→ **Task instructions**:
A line counts if it contains the word "Construction" at least once. State how many such lines the records contain, giving the number alone.

→ **Records supplied**:
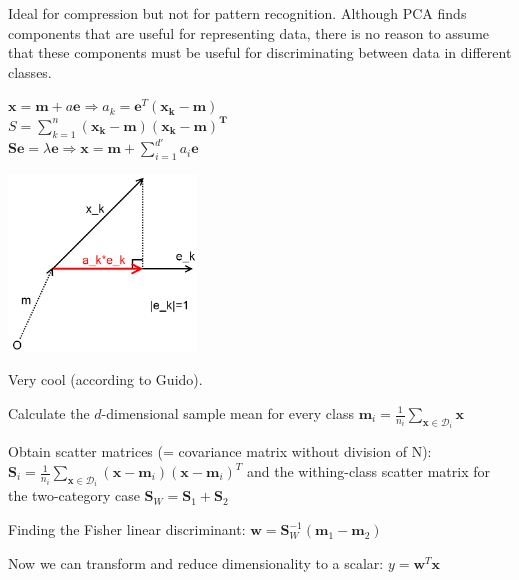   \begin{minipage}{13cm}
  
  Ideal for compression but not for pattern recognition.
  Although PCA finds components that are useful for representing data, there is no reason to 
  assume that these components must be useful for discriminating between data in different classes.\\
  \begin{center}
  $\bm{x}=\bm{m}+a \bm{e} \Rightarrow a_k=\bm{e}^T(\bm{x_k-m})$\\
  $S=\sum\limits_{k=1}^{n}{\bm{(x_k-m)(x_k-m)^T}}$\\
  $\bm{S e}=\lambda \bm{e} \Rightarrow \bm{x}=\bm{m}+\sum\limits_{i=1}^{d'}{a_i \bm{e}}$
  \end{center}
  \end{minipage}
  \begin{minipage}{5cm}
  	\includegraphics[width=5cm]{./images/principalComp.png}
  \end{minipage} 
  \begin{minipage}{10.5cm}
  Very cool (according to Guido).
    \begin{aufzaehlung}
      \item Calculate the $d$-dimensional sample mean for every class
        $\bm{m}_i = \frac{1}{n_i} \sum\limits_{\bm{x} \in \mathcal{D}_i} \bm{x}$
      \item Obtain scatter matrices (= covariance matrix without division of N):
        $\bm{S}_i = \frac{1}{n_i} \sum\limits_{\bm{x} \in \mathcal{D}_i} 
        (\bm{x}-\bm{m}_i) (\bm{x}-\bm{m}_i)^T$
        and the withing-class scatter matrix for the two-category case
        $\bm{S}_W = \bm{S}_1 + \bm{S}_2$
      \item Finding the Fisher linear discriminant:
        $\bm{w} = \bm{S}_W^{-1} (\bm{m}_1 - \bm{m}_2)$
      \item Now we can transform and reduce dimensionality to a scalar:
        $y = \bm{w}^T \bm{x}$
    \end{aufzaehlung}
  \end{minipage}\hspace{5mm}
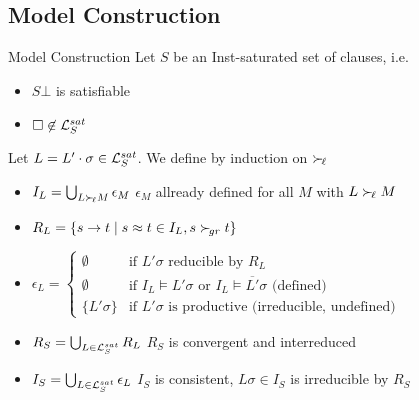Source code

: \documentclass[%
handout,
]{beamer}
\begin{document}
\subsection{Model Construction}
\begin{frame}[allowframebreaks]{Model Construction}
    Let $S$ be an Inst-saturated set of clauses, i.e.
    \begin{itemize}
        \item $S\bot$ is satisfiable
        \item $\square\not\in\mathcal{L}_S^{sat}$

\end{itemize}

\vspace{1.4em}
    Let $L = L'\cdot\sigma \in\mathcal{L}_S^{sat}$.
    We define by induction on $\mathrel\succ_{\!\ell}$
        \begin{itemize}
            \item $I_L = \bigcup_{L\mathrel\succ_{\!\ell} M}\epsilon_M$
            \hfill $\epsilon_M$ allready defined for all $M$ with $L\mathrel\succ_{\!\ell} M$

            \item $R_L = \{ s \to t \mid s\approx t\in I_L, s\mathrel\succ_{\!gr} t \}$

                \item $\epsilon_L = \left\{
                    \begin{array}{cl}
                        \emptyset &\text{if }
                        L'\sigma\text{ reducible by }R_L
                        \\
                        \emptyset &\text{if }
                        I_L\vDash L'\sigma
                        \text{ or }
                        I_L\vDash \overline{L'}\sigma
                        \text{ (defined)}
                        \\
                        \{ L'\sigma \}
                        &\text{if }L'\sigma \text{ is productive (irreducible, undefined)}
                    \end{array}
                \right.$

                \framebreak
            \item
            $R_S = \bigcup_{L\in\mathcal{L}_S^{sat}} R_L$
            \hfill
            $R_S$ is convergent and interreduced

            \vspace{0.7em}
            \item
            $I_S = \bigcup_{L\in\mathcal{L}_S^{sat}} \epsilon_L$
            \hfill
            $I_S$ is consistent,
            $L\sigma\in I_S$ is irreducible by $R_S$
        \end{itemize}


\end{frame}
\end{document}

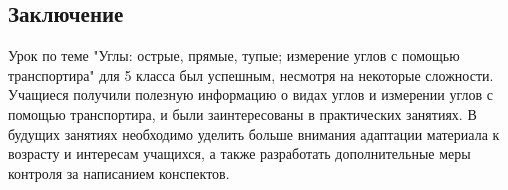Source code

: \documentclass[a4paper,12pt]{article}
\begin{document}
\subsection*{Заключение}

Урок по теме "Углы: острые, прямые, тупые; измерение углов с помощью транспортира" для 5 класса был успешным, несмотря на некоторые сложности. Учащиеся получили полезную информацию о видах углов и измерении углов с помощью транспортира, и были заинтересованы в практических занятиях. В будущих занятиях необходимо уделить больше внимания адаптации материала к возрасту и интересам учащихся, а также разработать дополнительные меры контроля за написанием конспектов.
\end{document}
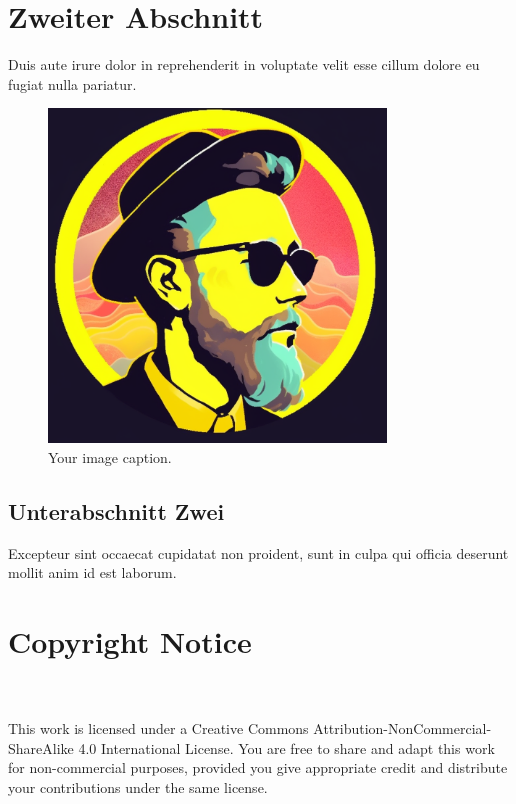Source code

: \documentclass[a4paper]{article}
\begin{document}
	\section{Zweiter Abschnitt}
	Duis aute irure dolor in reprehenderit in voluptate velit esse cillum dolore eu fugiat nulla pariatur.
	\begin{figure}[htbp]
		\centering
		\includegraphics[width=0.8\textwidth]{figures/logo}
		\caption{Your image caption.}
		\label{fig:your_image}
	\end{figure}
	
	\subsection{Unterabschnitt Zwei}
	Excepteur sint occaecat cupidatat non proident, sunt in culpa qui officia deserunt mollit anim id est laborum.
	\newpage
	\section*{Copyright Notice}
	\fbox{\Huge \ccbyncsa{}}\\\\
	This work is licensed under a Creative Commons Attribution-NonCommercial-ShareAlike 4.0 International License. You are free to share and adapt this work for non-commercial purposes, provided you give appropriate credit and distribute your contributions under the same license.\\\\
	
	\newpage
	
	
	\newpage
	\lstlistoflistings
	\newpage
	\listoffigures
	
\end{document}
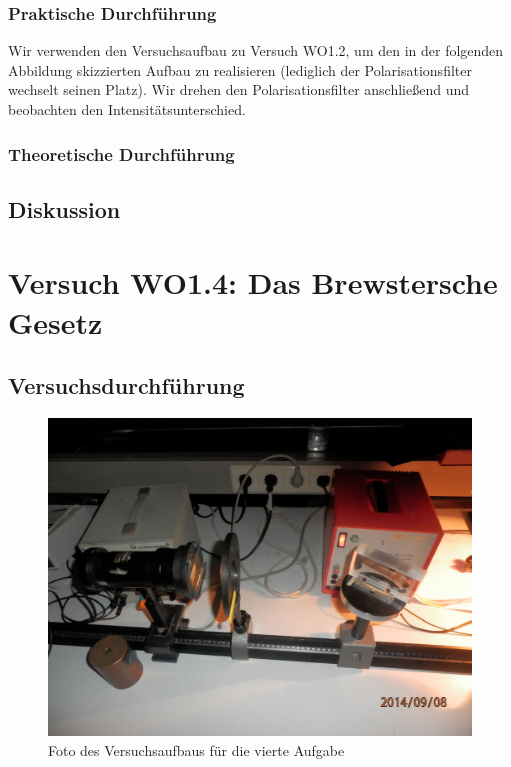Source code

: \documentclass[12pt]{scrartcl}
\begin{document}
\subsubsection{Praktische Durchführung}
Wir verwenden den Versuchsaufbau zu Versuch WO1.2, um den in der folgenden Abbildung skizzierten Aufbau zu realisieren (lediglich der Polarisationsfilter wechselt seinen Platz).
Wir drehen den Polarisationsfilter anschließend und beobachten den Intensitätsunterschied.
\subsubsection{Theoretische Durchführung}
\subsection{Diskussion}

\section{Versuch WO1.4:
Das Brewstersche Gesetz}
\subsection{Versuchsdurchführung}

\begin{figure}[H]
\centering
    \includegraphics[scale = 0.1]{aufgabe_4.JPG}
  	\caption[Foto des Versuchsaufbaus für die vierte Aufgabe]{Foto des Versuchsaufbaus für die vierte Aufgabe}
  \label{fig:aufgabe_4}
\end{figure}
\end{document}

==

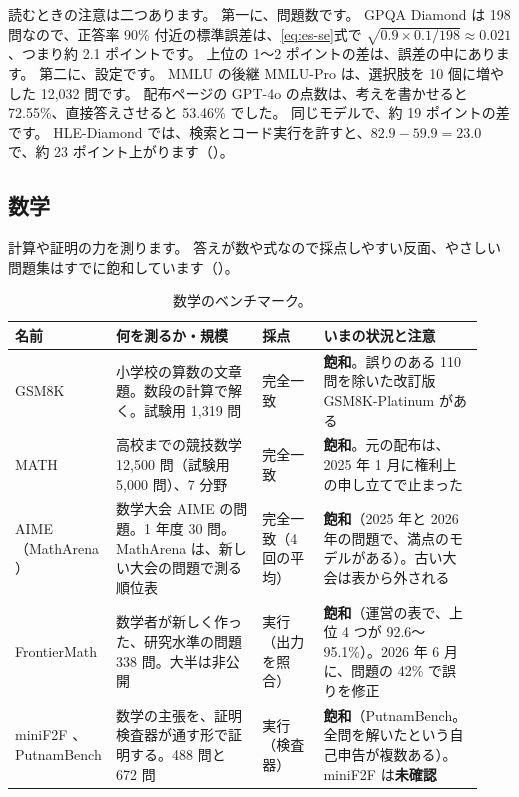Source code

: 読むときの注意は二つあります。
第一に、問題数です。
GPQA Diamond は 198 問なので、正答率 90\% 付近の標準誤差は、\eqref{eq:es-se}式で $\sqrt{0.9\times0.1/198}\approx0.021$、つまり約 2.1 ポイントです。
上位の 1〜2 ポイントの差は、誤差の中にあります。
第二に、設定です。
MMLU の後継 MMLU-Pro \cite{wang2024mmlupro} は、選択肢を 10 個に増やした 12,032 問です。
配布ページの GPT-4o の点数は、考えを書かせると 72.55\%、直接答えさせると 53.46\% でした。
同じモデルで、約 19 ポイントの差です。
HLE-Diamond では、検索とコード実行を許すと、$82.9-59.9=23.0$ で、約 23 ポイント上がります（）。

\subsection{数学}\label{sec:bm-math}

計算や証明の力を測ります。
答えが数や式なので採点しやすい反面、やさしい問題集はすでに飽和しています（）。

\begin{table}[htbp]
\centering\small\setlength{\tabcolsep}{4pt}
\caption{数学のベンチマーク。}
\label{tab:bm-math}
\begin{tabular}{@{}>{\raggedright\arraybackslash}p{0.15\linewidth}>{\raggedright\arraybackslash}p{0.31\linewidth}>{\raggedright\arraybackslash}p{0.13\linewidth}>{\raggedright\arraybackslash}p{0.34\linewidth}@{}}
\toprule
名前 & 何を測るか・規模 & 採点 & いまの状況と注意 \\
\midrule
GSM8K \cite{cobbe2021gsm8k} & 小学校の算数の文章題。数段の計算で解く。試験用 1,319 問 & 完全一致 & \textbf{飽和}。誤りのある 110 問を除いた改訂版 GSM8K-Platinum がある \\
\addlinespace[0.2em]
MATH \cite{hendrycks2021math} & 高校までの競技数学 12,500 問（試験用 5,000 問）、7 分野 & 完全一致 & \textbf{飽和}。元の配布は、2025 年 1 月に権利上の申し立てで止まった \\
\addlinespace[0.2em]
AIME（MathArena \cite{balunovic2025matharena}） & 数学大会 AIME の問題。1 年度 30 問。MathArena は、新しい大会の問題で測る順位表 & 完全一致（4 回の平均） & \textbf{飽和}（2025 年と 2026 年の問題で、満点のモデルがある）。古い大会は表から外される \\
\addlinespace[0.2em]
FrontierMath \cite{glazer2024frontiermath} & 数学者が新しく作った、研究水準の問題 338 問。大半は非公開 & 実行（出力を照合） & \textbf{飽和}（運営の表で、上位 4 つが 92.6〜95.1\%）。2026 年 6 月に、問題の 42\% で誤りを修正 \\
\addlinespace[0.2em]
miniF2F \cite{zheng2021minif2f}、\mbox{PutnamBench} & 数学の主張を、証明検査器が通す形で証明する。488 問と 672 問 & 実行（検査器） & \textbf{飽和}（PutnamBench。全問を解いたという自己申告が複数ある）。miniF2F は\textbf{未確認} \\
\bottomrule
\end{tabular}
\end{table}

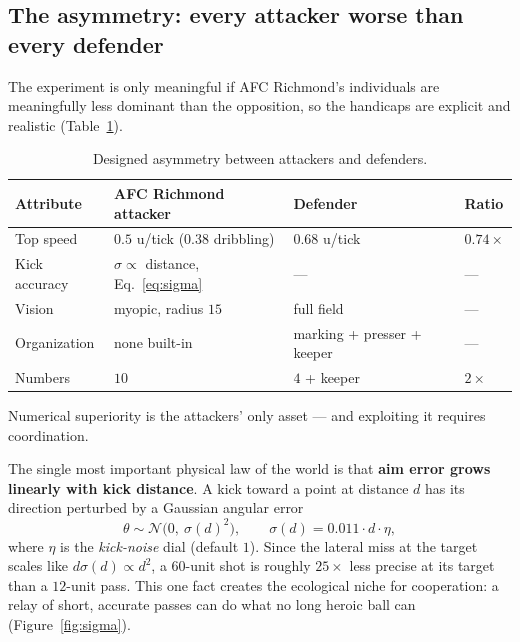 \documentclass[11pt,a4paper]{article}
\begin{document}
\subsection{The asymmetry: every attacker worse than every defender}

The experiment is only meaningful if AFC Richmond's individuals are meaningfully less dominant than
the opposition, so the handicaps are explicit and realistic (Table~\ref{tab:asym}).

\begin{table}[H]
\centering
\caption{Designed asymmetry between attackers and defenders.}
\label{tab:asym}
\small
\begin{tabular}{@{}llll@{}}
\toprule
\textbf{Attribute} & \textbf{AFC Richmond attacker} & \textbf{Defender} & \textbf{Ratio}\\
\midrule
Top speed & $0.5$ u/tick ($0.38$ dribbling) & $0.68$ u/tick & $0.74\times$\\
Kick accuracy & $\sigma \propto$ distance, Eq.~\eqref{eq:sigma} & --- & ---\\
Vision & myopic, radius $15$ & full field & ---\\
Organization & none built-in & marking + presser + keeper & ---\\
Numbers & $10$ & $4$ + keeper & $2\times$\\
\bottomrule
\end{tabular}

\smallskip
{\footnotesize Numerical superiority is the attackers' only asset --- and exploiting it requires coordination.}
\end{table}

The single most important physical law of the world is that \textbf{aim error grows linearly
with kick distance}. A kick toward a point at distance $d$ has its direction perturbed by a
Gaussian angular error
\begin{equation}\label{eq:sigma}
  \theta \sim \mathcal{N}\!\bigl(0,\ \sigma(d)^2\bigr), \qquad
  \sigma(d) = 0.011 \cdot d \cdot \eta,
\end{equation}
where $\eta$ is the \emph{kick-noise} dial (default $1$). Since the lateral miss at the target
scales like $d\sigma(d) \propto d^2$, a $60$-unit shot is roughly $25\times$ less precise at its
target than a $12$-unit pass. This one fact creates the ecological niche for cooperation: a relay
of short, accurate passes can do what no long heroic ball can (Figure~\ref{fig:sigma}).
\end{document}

→ **The answer**:
2